Assignment:
A faithful transcription of all the data, images excluded, is the required answer.

Rendered images with source text:
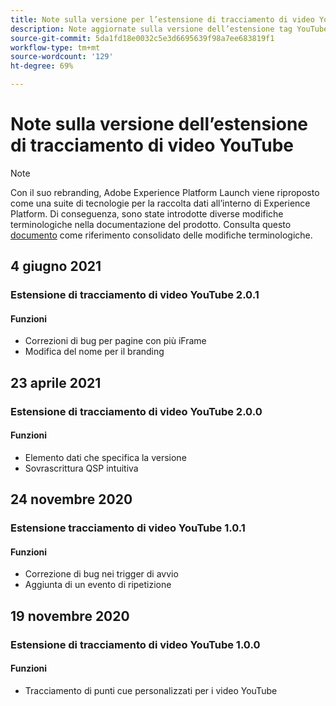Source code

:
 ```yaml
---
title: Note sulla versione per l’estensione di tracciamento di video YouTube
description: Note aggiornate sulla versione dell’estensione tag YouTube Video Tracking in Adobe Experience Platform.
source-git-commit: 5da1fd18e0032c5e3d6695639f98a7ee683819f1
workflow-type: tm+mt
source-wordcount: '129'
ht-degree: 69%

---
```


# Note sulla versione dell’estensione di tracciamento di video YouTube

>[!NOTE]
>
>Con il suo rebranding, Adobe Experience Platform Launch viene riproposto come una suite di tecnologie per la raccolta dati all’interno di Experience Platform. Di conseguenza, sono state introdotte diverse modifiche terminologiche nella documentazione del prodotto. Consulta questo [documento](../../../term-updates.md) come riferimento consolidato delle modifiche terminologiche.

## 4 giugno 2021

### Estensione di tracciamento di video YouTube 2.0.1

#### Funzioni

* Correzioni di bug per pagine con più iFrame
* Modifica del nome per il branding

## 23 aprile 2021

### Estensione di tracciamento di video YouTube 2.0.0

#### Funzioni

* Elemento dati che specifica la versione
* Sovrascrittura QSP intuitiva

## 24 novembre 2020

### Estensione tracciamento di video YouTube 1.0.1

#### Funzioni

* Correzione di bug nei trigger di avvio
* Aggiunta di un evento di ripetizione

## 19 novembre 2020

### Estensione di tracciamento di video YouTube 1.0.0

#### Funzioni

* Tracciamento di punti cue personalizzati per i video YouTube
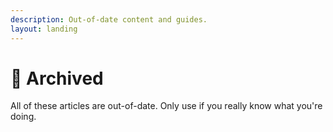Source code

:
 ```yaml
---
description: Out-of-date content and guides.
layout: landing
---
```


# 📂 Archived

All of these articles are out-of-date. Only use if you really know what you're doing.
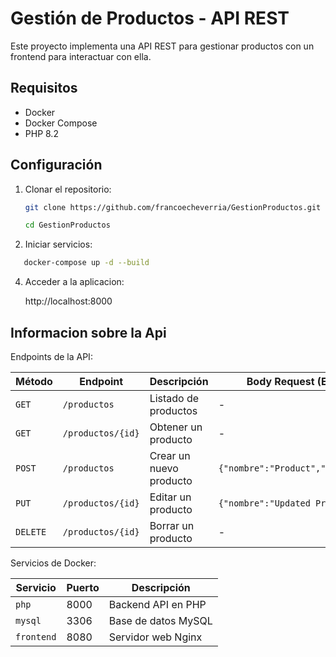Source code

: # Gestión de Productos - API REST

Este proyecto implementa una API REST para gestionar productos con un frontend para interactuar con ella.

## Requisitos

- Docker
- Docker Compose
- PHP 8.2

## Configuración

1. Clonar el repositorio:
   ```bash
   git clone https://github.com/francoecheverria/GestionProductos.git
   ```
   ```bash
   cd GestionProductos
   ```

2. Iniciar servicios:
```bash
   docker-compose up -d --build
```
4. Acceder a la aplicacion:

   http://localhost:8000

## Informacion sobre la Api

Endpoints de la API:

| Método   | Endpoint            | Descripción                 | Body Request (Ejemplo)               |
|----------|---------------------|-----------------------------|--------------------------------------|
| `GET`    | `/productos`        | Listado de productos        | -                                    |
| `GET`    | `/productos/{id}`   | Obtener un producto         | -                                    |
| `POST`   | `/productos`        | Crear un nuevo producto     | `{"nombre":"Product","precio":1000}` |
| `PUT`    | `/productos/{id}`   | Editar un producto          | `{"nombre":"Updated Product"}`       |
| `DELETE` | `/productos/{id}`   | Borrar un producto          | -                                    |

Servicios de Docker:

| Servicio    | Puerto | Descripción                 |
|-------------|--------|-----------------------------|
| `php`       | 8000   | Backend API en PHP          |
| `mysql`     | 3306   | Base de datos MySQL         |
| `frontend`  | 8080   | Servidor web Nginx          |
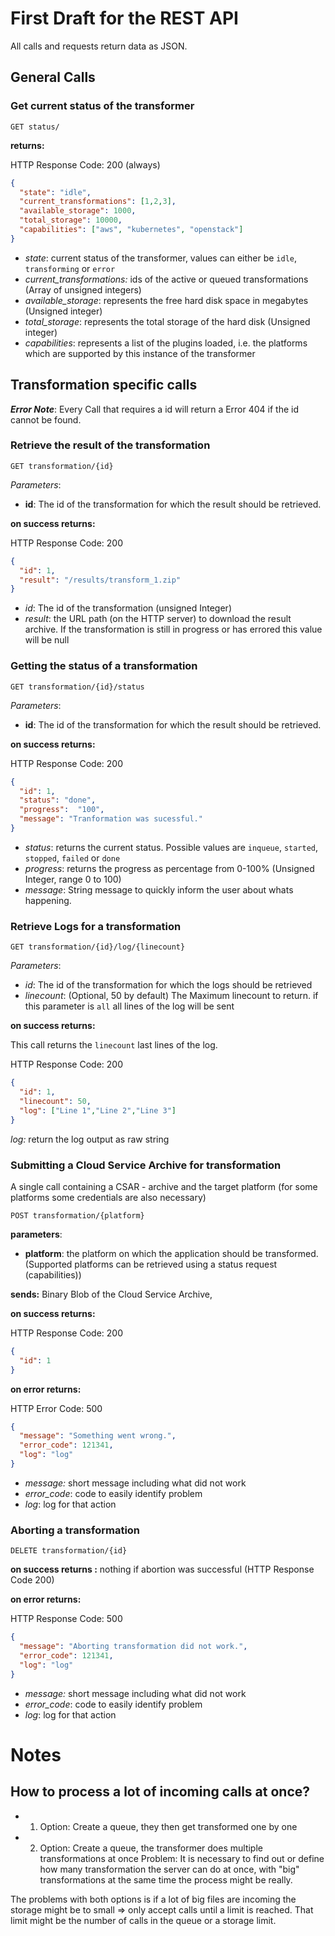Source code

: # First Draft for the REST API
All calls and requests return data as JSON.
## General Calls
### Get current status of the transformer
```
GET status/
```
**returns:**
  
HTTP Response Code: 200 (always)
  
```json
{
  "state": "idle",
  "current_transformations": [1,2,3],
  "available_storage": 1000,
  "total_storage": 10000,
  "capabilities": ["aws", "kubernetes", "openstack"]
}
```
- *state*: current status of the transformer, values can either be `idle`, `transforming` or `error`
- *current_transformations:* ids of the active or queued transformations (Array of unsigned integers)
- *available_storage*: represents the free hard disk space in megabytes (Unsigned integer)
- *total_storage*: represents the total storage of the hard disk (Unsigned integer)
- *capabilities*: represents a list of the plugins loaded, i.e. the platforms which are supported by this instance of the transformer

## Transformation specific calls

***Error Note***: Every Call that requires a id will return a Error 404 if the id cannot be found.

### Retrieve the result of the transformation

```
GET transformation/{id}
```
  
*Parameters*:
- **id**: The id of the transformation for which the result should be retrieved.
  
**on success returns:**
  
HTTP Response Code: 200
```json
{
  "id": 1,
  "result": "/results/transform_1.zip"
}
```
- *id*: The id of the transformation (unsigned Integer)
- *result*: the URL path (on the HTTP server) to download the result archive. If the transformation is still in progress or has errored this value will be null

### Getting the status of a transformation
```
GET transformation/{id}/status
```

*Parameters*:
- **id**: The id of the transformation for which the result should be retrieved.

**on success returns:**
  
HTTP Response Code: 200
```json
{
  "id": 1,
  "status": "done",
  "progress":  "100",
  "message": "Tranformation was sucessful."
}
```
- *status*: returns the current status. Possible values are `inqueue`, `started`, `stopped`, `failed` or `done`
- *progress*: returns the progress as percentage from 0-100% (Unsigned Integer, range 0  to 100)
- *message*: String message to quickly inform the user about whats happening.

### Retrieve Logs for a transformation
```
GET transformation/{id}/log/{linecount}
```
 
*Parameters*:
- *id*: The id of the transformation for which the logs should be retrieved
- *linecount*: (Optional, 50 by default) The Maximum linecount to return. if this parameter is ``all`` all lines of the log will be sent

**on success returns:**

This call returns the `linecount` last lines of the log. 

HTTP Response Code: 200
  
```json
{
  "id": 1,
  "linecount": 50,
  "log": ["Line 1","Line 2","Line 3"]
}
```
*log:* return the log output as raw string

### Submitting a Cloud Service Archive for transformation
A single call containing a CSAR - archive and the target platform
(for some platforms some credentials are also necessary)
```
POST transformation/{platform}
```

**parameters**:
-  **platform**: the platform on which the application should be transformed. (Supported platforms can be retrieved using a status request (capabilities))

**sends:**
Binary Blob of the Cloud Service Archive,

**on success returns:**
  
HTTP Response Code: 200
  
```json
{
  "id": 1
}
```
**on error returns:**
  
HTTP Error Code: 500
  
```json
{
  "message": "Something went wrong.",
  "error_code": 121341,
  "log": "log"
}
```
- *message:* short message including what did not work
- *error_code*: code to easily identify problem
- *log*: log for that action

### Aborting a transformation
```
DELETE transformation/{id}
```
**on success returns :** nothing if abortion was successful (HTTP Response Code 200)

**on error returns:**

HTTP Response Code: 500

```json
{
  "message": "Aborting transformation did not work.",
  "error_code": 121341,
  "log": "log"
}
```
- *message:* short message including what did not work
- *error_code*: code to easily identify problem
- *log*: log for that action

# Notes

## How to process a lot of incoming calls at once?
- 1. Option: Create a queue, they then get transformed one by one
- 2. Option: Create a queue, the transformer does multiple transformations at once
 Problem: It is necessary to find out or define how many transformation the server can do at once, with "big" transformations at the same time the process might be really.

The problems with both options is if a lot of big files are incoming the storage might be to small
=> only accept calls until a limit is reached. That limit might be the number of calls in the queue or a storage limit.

Response:
Source code

:
 ```yaml
---
title: Note sulla versione per l’estensione di tracciamento di video YouTube
description: Note aggiornate sulla versione dell’estensione tag YouTube Video Tracking in Adobe Experience Platform.
source-git-commit: 5da1fd18e0032c5e3d6695639f98a7ee683819f1
workflow-type: tm+mt
source-wordcount: '129'
ht-degree: 69%

---
```


# Note sulla versione dell’estensione di tracciamento di video YouTube

>[!NOTE]
>
>Con il suo rebranding, Adobe Experience Platform Launch viene riproposto come una suite di tecnologie per la raccolta dati all’interno di Experience Platform. Di conseguenza, sono state introdotte diverse modifiche terminologiche nella documentazione del prodotto. Consulta questo [documento](../../../term-updates.md) come riferimento consolidato delle modifiche terminologiche.

## 4 giugno 2021

### Estensione di tracciamento di video YouTube 2.0.1

#### Funzioni

* Correzioni di bug per pagine con più iFrame
* Modifica del nome per il branding

## 23 aprile 2021

### Estensione di tracciamento di video YouTube 2.0.0

#### Funzioni

* Elemento dati che specifica la versione
* Sovrascrittura QSP intuitiva

## 24 novembre 2020

### Estensione tracciamento di video YouTube 1.0.1

#### Funzioni

* Correzione di bug nei trigger di avvio
* Aggiunta di un evento di ripetizione

## 19 novembre 2020

### Estensione di tracciamento di video YouTube 1.0.0

#### Funzioni

* Tracciamento di punti cue personalizzati per i video YouTube
Source code

:
 ```yaml
---
description: Out-of-date content and guides.
layout: landing
---
```


# 📂 Archived

All of these articles are out-of-date. Only use if you really know what you're doing.
Source code

: # Gestión de Productos - API REST

Este proyecto implementa una API REST para gestionar productos con un frontend para interactuar con ella.

## Requisitos

- Docker
- Docker Compose
- PHP 8.2

## Configuración

1. Clonar el repositorio:
   ```bash
   git clone https://github.com/francoecheverria/GestionProductos.git
   ```
   ```bash
   cd GestionProductos
   ```

2. Iniciar servicios:
```bash
   docker-compose up -d --build
```
4. Acceder a la aplicacion:

   http://localhost:8000

## Informacion sobre la Api

Endpoints de la API:

| Método   | Endpoint            | Descripción                 | Body Request (Ejemplo)               |
|----------|---------------------|-----------------------------|--------------------------------------|
| `GET`    | `/productos`        | Listado de productos        | -                                    |
| `GET`    | `/productos/{id}`   | Obtener un producto         | -                                    |
| `POST`   | `/productos`        | Crear un nuevo producto     | `{"nombre":"Product","precio":1000}` |
| `PUT`    | `/productos/{id}`   | Editar un producto          | `{"nombre":"Updated Product"}`       |
| `DELETE` | `/productos/{id}`   | Borrar un producto          | -                                    |

Servicios de Docker:

| Servicio    | Puerto | Descripción                 |
|-------------|--------|-----------------------------|
| `php`       | 8000   | Backend API en PHP          |
| `mysql`     | 3306   | Base de datos MySQL         |
| `frontend`  | 8080   | Servidor web Nginx          |
Source code

: # First Draft for the REST API
All calls and requests return data as JSON.
## General Calls
### Get current status of the transformer
```
GET status/
```
**returns:**
  
HTTP Response Code: 200 (always)
  
```json
{
  "state": "idle",
  "current_transformations": [1,2,3],
  "available_storage": 1000,
  "total_storage": 10000,
  "capabilities": ["aws", "kubernetes", "openstack"]
}
```
- *state*: current status of the transformer, values can either be `idle`, `transforming` or `error`
- *current_transformations:* ids of the active or queued transformations (Array of unsigned integers)
- *available_storage*: represents the free hard disk space in megabytes (Unsigned integer)
- *total_storage*: represents the total storage of the hard disk (Unsigned integer)
- *capabilities*: represents a list of the plugins loaded, i.e. the platforms which are supported by this instance of the transformer

## Transformation specific calls

***Error Note***: Every Call that requires a id will return a Error 404 if the id cannot be found.

### Retrieve the result of the transformation

```
GET transformation/{id}
```
  
*Parameters*:
- **id**: The id of the transformation for which the result should be retrieved.
  
**on success returns:**
  
HTTP Response Code: 200
```json
{
  "id": 1,
  "result": "/results/transform_1.zip"
}
```
- *id*: The id of the transformation (unsigned Integer)
- *result*: the URL path (on the HTTP server) to download the result archive. If the transformation is still in progress or has errored this value will be null

### Getting the status of a transformation
```
GET transformation/{id}/status
```

*Parameters*:
- **id**: The id of the transformation for which the result should be retrieved.

**on success returns:**
  
HTTP Response Code: 200
```json
{
  "id": 1,
  "status": "done",
  "progress":  "100",
  "message": "Tranformation was sucessful."
}
```
- *status*: returns the current status. Possible values are `inqueue`, `started`, `stopped`, `failed` or `done`
- *progress*: returns the progress as percentage from 0-100% (Unsigned Integer, range 0  to 100)
- *message*: String message to quickly inform the user about whats happening.

### Retrieve Logs for a transformation
```
GET transformation/{id}/log/{linecount}
```
 
*Parameters*:
- *id*: The id of the transformation for which the logs should be retrieved
- *linecount*: (Optional, 50 by default) The Maximum linecount to return. if this parameter is ``all`` all lines of the log will be sent

**on success returns:**

This call returns the `linecount` last lines of the log. 

HTTP Response Code: 200
  
```json
{
  "id": 1,
  "linecount": 50,
  "log": ["Line 1","Line 2","Line 3"]
}
```
*log:* return the log output as raw string

### Submitting a Cloud Service Archive for transformation
A single call containing a CSAR - archive and the target platform
(for some platforms some credentials are also necessary)
```
POST transformation/{platform}
```

**parameters**:
-  **platform**: the platform on which the application should be transformed. (Supported platforms can be retrieved using a status request (capabilities))

**sends:**
Binary Blob of the Cloud Service Archive,

**on success returns:**
  
HTTP Response Code: 200
  
```json
{
  "id": 1
}
```
**on error returns:**
  
HTTP Error Code: 500
  
```json
{
  "message": "Something went wrong.",
  "error_code": 121341,
  "log": "log"
}
```
- *message:* short message including what did not work
- *error_code*: code to easily identify problem
- *log*: log for that action

### Aborting a transformation
```
DELETE transformation/{id}
```
**on success returns :** nothing if abortion was successful (HTTP Response Code 200)

**on error returns:**

HTTP Response Code: 500

```json
{
  "message": "Aborting transformation did not work.",
  "error_code": 121341,
  "log": "log"
}
```
- *message:* short message including what did not work
- *error_code*: code to easily identify problem
- *log*: log for that action

# Notes

## How to process a lot of incoming calls at once?
- 1. Option: Create a queue, they then get transformed one by one
- 2. Option: Create a queue, the transformer does multiple transformations at once
 Problem: It is necessary to find out or define how many transformation the server can do at once, with "big" transformations at the same time the process might be really.

The problems with both options is if a lot of big files are incoming the storage might be to small
=> only accept calls until a limit is reached. That limit might be the number of calls in the queue or a storage limit.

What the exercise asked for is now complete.